An analysis of variance table is shown which partitions the total variance into components between and within the samples (residual or error variance). The between- and within- sample variances are compared with an F-test to determine if they are different. The p-value is the probability of rejecting the null hypothesis, that the samples have the same mean, when it is in fact true. A significant p-value implies that at least two samples have different means. To determine which samples differ perform multiple comparisons.

A simpler way of understanding how the table relates to the hypothesis of testing for a difference in means is that the total variation is the variance when a model is fitted with a common mean for all the samples, the residual variation is the variance when a model is fitted to the mean of each sample. Therefore the between variation is the difference between these two models, the increase in variance by fitting of the model with a common mean.

Comparing groups with multiple comparisons

Multiple comparisons allow pairs of samples to be compared to determine which have different means.

When a hypothesis test is performed the probability of rejecting the null hypothesis, when it is in fact true is given by the p-value. It is usual to declare the p-value significant when it is smaller than a say an alpha of 0.05. If multiple hypothesis tests are performed with an alpha of 0.05 then the more tests are performed the more chance of rejecting at least one null hypothesis. It is often desirable to control the overall probability of making a false rejection of the null hypothesis at a given level for all the comparisons. To control the overall type I error various methods are available:

  • Tukey, recommended when comparing all pairs.
  • Dunnett, recommended when comparing against a control.
  • Scheffe, useful if planning on performing more than just pairwise or against a control comparisons. Overly conservative.
  • Bonferroni, equivalent to performing t-tests on each pair of groups, except it adjusts for the number of comparisons to control the overall type I error. Conservative.
  • LSD is equivalent to performing t-tests on each pair of groups, and offers no control of the overall type I error. It should only be used if the ANOVA p-value is significant.

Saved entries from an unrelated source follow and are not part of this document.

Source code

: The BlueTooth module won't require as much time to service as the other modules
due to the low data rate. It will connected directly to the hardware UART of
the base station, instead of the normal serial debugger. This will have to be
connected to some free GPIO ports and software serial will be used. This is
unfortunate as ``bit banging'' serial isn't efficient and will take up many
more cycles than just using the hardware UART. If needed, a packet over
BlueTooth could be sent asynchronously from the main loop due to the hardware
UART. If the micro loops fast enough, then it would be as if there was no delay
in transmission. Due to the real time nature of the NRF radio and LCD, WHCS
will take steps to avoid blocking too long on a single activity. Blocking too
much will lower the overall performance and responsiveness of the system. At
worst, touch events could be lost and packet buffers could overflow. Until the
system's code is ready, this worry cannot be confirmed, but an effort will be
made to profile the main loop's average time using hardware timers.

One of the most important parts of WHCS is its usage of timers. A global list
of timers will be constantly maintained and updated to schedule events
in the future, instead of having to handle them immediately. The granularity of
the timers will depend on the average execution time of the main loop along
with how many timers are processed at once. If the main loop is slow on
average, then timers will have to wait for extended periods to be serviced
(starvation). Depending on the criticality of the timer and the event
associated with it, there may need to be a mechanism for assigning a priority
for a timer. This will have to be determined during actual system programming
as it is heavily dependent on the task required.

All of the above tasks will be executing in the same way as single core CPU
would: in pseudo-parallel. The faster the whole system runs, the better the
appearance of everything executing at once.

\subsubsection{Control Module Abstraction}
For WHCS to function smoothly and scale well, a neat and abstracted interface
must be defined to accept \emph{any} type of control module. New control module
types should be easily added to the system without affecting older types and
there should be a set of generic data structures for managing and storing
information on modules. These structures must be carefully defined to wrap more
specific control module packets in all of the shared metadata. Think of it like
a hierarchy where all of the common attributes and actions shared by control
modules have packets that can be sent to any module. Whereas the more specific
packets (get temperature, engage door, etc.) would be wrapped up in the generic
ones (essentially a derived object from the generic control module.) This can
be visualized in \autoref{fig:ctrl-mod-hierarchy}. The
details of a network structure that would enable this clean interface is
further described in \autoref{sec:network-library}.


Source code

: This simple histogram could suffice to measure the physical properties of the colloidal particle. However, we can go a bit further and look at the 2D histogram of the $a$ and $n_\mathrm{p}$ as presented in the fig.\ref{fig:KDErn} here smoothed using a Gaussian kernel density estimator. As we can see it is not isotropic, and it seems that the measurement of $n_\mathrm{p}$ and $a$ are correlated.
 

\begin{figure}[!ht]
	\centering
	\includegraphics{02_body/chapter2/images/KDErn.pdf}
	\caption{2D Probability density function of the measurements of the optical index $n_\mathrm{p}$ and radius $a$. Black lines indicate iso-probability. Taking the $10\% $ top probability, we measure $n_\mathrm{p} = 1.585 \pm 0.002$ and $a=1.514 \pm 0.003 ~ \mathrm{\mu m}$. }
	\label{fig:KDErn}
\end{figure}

To calculate multiple comparisons:

  1. If the 1-way ANOVA dialog box is not visible click Edit on the Analyse-it tab/toolbar.
  2. Click Contrasts then select All pairwise to compare each group against each other, or select Many against control to compare each group against a control group.
  3. Click Error protection then select Tukey, Dunnett, Scheffe, Bonferroni or LSD.
  4. If contrasting Many against a control, click Control group then select the group to use as the control against which all other groups will be contrasted.
  5. Enter Confidence interval, as percentage between 50 and 100 excluding the % sign, for the confidence interval around the difference between the groups.
  6. Click OK.

The samples compared, difference between the means and the confidence interval are shown. If the confidence interval does not span zero then the difference is significant.

To disable multiple comparisons:

  1. If the 1-way ANOVA dialog box is not visible click Edit on the Analyse-it tab/toolbar.
  2. Click Contrasts then select None.
  3. Click OK.

References to further reading

  1. Handbook of Parametric and Nonparametric Statistical Procedures(3rd edition)
    David J. Sheskin, ISBN 1-58488-440-1 2003; 667.
  2. Designing Experiments and Analyzing Data
    Maxwell S.E., Delaney H.D. ISBN 0-534-10374-X 1989.